California Gov. Arnold Schwarzenegger Wednesday vetoed a bill that would have protected medical marijuana patients from being fired from their jobs for testing positive for pot on a drug test.

The bill, AB 2279, authored by marijuana-friendly Assemblyman Mark Leno (D-San Francisco), would have overturned a January California Supreme Court ruling that allowed employees to fire or otherwise punish employees who legally use medical marijuana under state law. Under the Leno bill, only people in safety-related or law enforcement positions could have been fired.

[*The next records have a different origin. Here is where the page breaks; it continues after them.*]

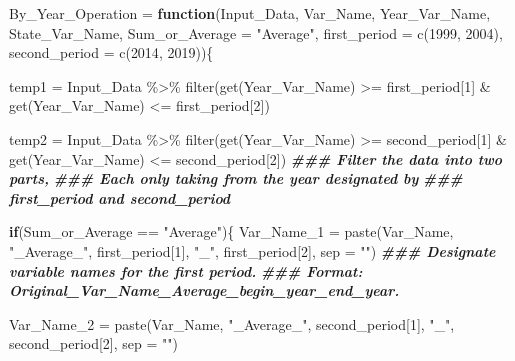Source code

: \documentclass[
]{article}
\newenvironment{Shaded}{\begin{snugshade}}{\end{snugshade}}
\newcommand{\AttributeTok}[1]{\textcolor[rgb]{0.77,0.63,0.00}{#1}}
\newcommand{\ControlFlowTok}[1]{\textcolor[rgb]{0.13,0.29,0.53}{\textbf{#1}}}
\newcommand{\DecValTok}[1]{\textcolor[rgb]{0.00,0.00,0.81}{#1}}
\newcommand{\DocumentationTok}[1]{\textcolor[rgb]{0.56,0.35,0.01}{\textbf{\textit{#1}}}}
\newcommand{\FunctionTok}[1]{\textcolor[rgb]{0.00,0.00,0.00}{#1}}
\newcommand{\NormalTok}[1]{#1}
\newcommand{\OtherTok}[1]{\textcolor[rgb]{0.56,0.35,0.01}{#1}}
\newcommand{\SpecialCharTok}[1]{\textcolor[rgb]{0.00,0.00,0.00}{#1}}
\newcommand{\StringTok}[1]{\textcolor[rgb]{0.31,0.60,0.02}{#1}}
\begin{document}
\begin{Shaded}
\begin{Highlighting}[]
\NormalTok{By\_Year\_Operation }\OtherTok{=} \ControlFlowTok{function}\NormalTok{(Input\_Data, Var\_Name, }
\NormalTok{         Year\_Var\_Name, }
\NormalTok{         State\_Var\_Name, }\AttributeTok{Sum\_or\_Average =} \StringTok{"Average"}\NormalTok{,}
         \AttributeTok{first\_period =} \FunctionTok{c}\NormalTok{(}\DecValTok{1999}\NormalTok{, }\DecValTok{2004}\NormalTok{), }
         \AttributeTok{second\_period =} \FunctionTok{c}\NormalTok{(}\DecValTok{2014}\NormalTok{, }\DecValTok{2019}\NormalTok{))\{}
  
\NormalTok{  temp1 }\OtherTok{=}\NormalTok{ Input\_Data }\SpecialCharTok{\%\textgreater{}\%}
    \FunctionTok{filter}\NormalTok{(}\FunctionTok{get}\NormalTok{(Year\_Var\_Name) }\SpecialCharTok{\textgreater{}=}\NormalTok{ first\_period[}\DecValTok{1}\NormalTok{] }\SpecialCharTok{\&} 
             \FunctionTok{get}\NormalTok{(Year\_Var\_Name) }\SpecialCharTok{\textless{}=}\NormalTok{ first\_period[}\DecValTok{2}\NormalTok{])}
  
\NormalTok{  temp2 }\OtherTok{=}\NormalTok{ Input\_Data }\SpecialCharTok{\%\textgreater{}\%}
    \FunctionTok{filter}\NormalTok{(}\FunctionTok{get}\NormalTok{(Year\_Var\_Name) }\SpecialCharTok{\textgreater{}=}\NormalTok{ second\_period[}\DecValTok{1}\NormalTok{] }\SpecialCharTok{\&} 
             \FunctionTok{get}\NormalTok{(Year\_Var\_Name) }\SpecialCharTok{\textless{}=}\NormalTok{ second\_period[}\DecValTok{2}\NormalTok{])}
  \DocumentationTok{\#\#\# Filter the data into two parts,}
  \DocumentationTok{\#\#\# Each only taking from the year designated by }
  \DocumentationTok{\#\#\# first\_period and second\_period}
  
  \ControlFlowTok{if}\NormalTok{(Sum\_or\_Average }\SpecialCharTok{==} \StringTok{"Average"}\NormalTok{)\{}
\NormalTok{    Var\_Name\_1 }\OtherTok{=} \FunctionTok{paste}\NormalTok{(Var\_Name, }\StringTok{"\_Average\_"}\NormalTok{,}
\NormalTok{                             first\_period[}\DecValTok{1}\NormalTok{], }\StringTok{"\_"}\NormalTok{, first\_period[}\DecValTok{2}\NormalTok{],}
                             \AttributeTok{sep =} \StringTok{""}\NormalTok{)}
    \DocumentationTok{\#\#\# Designate variable names for the first period.}
    \DocumentationTok{\#\#\# Format: Original\_Var\_Name\_Average\_begin\_year\_end\_year.}
    
\NormalTok{    Var\_Name\_2 }\OtherTok{=} \FunctionTok{paste}\NormalTok{(Var\_Name, }\StringTok{"\_Average\_"}\NormalTok{,}
\NormalTok{                             second\_period[}\DecValTok{1}\NormalTok{], }\StringTok{"\_"}\NormalTok{, second\_period[}\DecValTok{2}\NormalTok{],}
                             \AttributeTok{sep =} \StringTok{""}\NormalTok{)}
    

\end{Highlighting}
\end{Shaded}
\end{document}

In that January ruling, the Supreme Court held that the state's Compassionate Use Act did exempt patients and caregivers from being prosecuted by the state, but was not intended to stop employers from firing workers for violating federal drug laws.

Schwarzenegger sang from the same hymnal in his veto message. "I am concerned with interference in employment decisions as they relate to marijuana use," the governor wrote. "Employment protection was not a goal of the initiative as passed by voters in 1996."

But medical marijuana supporters who spoke to the San Francisco Chronicle after the veto announcement begged to differ. "The intent of Prop. 215 was to treat marijuana like other legal pharmaceutical drugs," said Dale Gieringer, a coauthor of the ballot measure and California coordinator of the National Organization for the Reform of Marijuana Laws.

Leno told the local newspaper he was not surprised by the veto, given the Chamber of Commerce's opposition to the bill. He said the court majority and the governor apparently presumed that "the voters who supported Prop. 215 in 1996 intended that only those medical marijuana patients who are unemployed could make use of (the law)."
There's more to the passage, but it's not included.